An officer in McKinney, Texas, dashes down a sidewalk, losing his flashlight as he runs past a teenage videographer toward an emergency. Seconds later, the teen with the camera walks up to another officer, one who is standing with a group of kids. “I’m just saying,” the officer is saying in a calm, corrective tone that parents and school teachers everywhere will recognize. “Don’t take off running when the cops get here.”

He thanks the videographer for returning the flashlight, then listens for a few seconds as the kids around him try to explain who was and was not involved in a prior incident. “Okay, guys, I appreciate that,” the as-yet-unidentified officer says. He responds to their concerns—that the police had detained the wrong people—by saying, “Okay, that’s what I’m saying. They’re free to go.” While not casual, the officer is composed. His tone is friendly and professional as he engages with the kids.

Seconds later, another officer, Corporal Eric Casebolt, is shown interacting with some of the same kids. His angry tone and aggressive attitude stand in marked contrast to the first officer in the video. “Get on the ground,” he commands sharply while pulling on a young man’s wrist in a way that looks like he’s trying to force the man to the ground with a painful joint manipulation (technically a supinating wrist lock or, for martial arts enthusiasts, kote gaeshi).

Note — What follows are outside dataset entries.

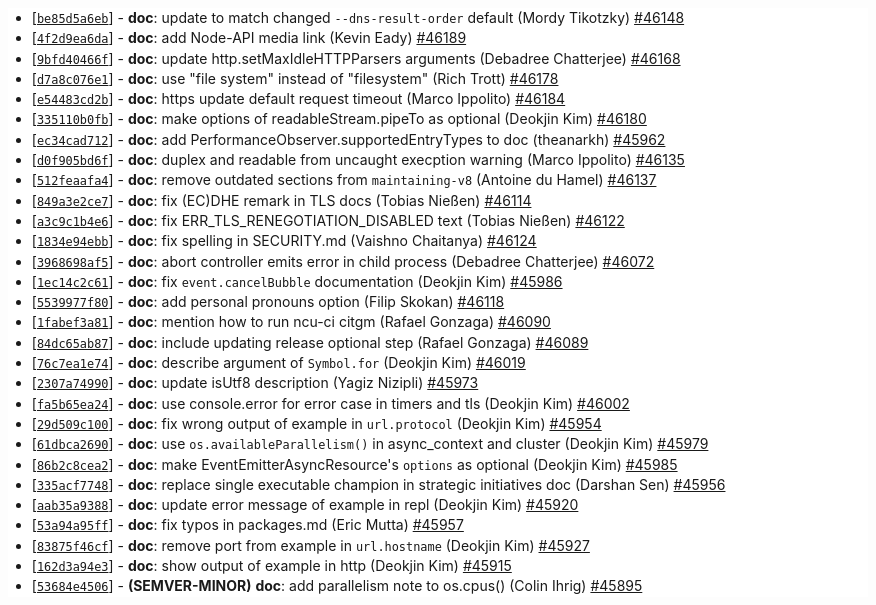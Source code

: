 * \[[`be85d5a6eb`](https://github.com/nodejs/node/commit/be85d5a6eb)] - **doc**: update to match changed `--dns-result-order` default (Mordy Tikotzky) [#46148](https://github.com/nodejs/node/pull/46148)
* \[[`4f2d9ea6da`](https://github.com/nodejs/node/commit/4f2d9ea6da)] - **doc**: add Node-API media link (Kevin Eady) [#46189](https://github.com/nodejs/node/pull/46189)
* \[[`9bfd40466f`](https://github.com/nodejs/node/commit/9bfd40466f)] - **doc**: update http.setMaxIdleHTTPParsers arguments (Debadree Chatterjee) [#46168](https://github.com/nodejs/node/pull/46168)
* \[[`d7a8c076e1`](https://github.com/nodejs/node/commit/d7a8c076e1)] - **doc**: use "file system" instead of "filesystem" (Rich Trott) [#46178](https://github.com/nodejs/node/pull/46178)
* \[[`e54483cd2b`](https://github.com/nodejs/node/commit/e54483cd2b)] - **doc**: https update default request timeout (Marco Ippolito) [#46184](https://github.com/nodejs/node/pull/46184)
* \[[`335110b0fb`](https://github.com/nodejs/node/commit/335110b0fb)] - **doc**: make options of readableStream.pipeTo as optional (Deokjin Kim) [#46180](https://github.com/nodejs/node/pull/46180)
* \[[`ec34cad712`](https://github.com/nodejs/node/commit/ec34cad712)] - **doc**: add PerformanceObserver.supportedEntryTypes to doc (theanarkh) [#45962](https://github.com/nodejs/node/pull/45962)
* \[[`d0f905bd6f`](https://github.com/nodejs/node/commit/d0f905bd6f)] - **doc**: duplex and readable from uncaught execption warning (Marco Ippolito) [#46135](https://github.com/nodejs/node/pull/46135)
* \[[`512feaafa4`](https://github.com/nodejs/node/commit/512feaafa4)] - **doc**: remove outdated sections from `maintaining-v8` (Antoine du Hamel) [#46137](https://github.com/nodejs/node/pull/46137)
* \[[`849a3e2ce7`](https://github.com/nodejs/node/commit/849a3e2ce7)] - **doc**: fix (EC)DHE remark in TLS docs (Tobias Nießen) [#46114](https://github.com/nodejs/node/pull/46114)
* \[[`a3c9c1b4e6`](https://github.com/nodejs/node/commit/a3c9c1b4e6)] - **doc**: fix ERR\_TLS\_RENEGOTIATION\_DISABLED text (Tobias Nießen) [#46122](https://github.com/nodejs/node/pull/46122)
* \[[`1834e94ebb`](https://github.com/nodejs/node/commit/1834e94ebb)] - **doc**: fix spelling in SECURITY.md (Vaishno Chaitanya) [#46124](https://github.com/nodejs/node/pull/46124)
* \[[`3968698af5`](https://github.com/nodejs/node/commit/3968698af5)] - **doc**: abort controller emits error in child process (Debadree Chatterjee) [#46072](https://github.com/nodejs/node/pull/46072)
* \[[`1ec14c2c61`](https://github.com/nodejs/node/commit/1ec14c2c61)] - **doc**: fix `event.cancelBubble` documentation (Deokjin Kim) [#45986](https://github.com/nodejs/node/pull/45986)
* \[[`5539977f80`](https://github.com/nodejs/node/commit/5539977f80)] - **doc**: add personal pronouns option (Filip Skokan) [#46118](https://github.com/nodejs/node/pull/46118)
* \[[`1fabef3a81`](https://github.com/nodejs/node/commit/1fabef3a81)] - **doc**: mention how to run ncu-ci citgm (Rafael Gonzaga) [#46090](https://github.com/nodejs/node/pull/46090)
* \[[`84dc65ab87`](https://github.com/nodejs/node/commit/84dc65ab87)] - **doc**: include updating release optional step (Rafael Gonzaga) [#46089](https://github.com/nodejs/node/pull/46089)
* \[[`76c7ea1e74`](https://github.com/nodejs/node/commit/76c7ea1e74)] - **doc**: describe argument of `Symbol.for` (Deokjin Kim) [#46019](https://github.com/nodejs/node/pull/46019)
* \[[`2307a74990`](https://github.com/nodejs/node/commit/2307a74990)] - **doc**: update isUtf8 description (Yagiz Nizipli) [#45973](https://github.com/nodejs/node/pull/45973)
* \[[`fa5b65ea24`](https://github.com/nodejs/node/commit/fa5b65ea24)] - **doc**: use console.error for error case in timers and tls (Deokjin Kim) [#46002](https://github.com/nodejs/node/pull/46002)
* \[[`29d509c100`](https://github.com/nodejs/node/commit/29d509c100)] - **doc**: fix wrong output of example in `url.protocol` (Deokjin Kim) [#45954](https://github.com/nodejs/node/pull/45954)
* \[[`61dbca2690`](https://github.com/nodejs/node/commit/61dbca2690)] - **doc**: use `os.availableParallelism()` in async\_context and cluster (Deokjin Kim) [#45979](https://github.com/nodejs/node/pull/45979)
* \[[`86b2c8cea2`](https://github.com/nodejs/node/commit/86b2c8cea2)] - **doc**: make EventEmitterAsyncResource's `options` as optional (Deokjin Kim) [#45985](https://github.com/nodejs/node/pull/45985)
* \[[`335acf7748`](https://github.com/nodejs/node/commit/335acf7748)] - **doc**: replace single executable champion in strategic initiatives doc (Darshan Sen) [#45956](https://github.com/nodejs/node/pull/45956)
* \[[`aab35a9388`](https://github.com/nodejs/node/commit/aab35a9388)] - **doc**: update error message of example in repl (Deokjin Kim) [#45920](https://github.com/nodejs/node/pull/45920)
* \[[`53a94a95ff`](https://github.com/nodejs/node/commit/53a94a95ff)] - **doc**: fix typos in packages.md (Eric Mutta) [#45957](https://github.com/nodejs/node/pull/45957)
* \[[`83875f46cf`](https://github.com/nodejs/node/commit/83875f46cf)] - **doc**: remove port from example in `url.hostname` (Deokjin Kim) [#45927](https://github.com/nodejs/node/pull/45927)
* \[[`162d3a94e3`](https://github.com/nodejs/node/commit/162d3a94e3)] - **doc**: show output of example in http (Deokjin Kim) [#45915](https://github.com/nodejs/node/pull/45915)
* \[[`53684e4506`](https://github.com/nodejs/node/commit/53684e4506)] - **(SEMVER-MINOR)** **doc**: add parallelism note to os.cpus() (Colin Ihrig) [#45895](https://github.com/nodejs/node/pull/45895)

When that proves ineffective, he grabs the back of the young man’s head and shoves him down. “I told you to stay,” he yells, pointing a large metal flashlight at someone off camera. “Get your asses down on the ground.” Like the first officer, he lectures some of the kids about running from the police, but he takes a very different approach. “Don’t make me fucking run around here with thirty pounds of god-damned gear on in the sun because you want to screw around out here.” He is anything but composed, calm or professional.

The two officers in this brief video represent two different policing styles, two different mindsets that officers use as they interact with civilians: the Guardian and the Warrior. As a former police officer and current policing scholar, I know that an officer’s mindset has tremendous impact on police/civilian encounters. I’ve described the Guardian and Warrior mindsets at some length here and here; for now, suffice to say that the right mindset can de-escalate tense situations, induce compliance, and increase community trust over the long-term. The kids interacting with the first officer were excited, but not upset; they remained cooperative. Had they gone home at that moment, they’d have a story for their friends and family, but it would be a story that happened to have the police in it rather than being a story about the police.

………

Officers should also look out for each other, protecting their colleagues not just from harm, but also from lashing out in anger or frustration. Policing can be intensely stressful, and officers should be trained and encouraged to help their peers deal with stressful situations. When an officer is losing his cool, another officer will often be able to intervene, giving the first a chance to collect himself. That type of peer support isn’t part of modern police culture—particularly not when the officer losing his temper is a supervisor and union official like Corporal Casebolt—but it should be.

A short video of officers in McKinney, Texas, shows us the avoidable results of an unnecessarily aggressive approach to policing. But in the same video, we can see a few seconds of policing the way the way it should be done.

Remember the old days, when people called members of the constabulary, “Peace Officer”?

A warrior cannot be a “Peace Officer”.  Their job is wage war against the enemy.

Peace Officers do not wage war against an enemy, the protect their fellow citizens.

In antiquity, when a “Warrior” took a town, he was supposed to take any male child that he found, and dash its brains out on the cobblestones.

This is not a proper model for policing.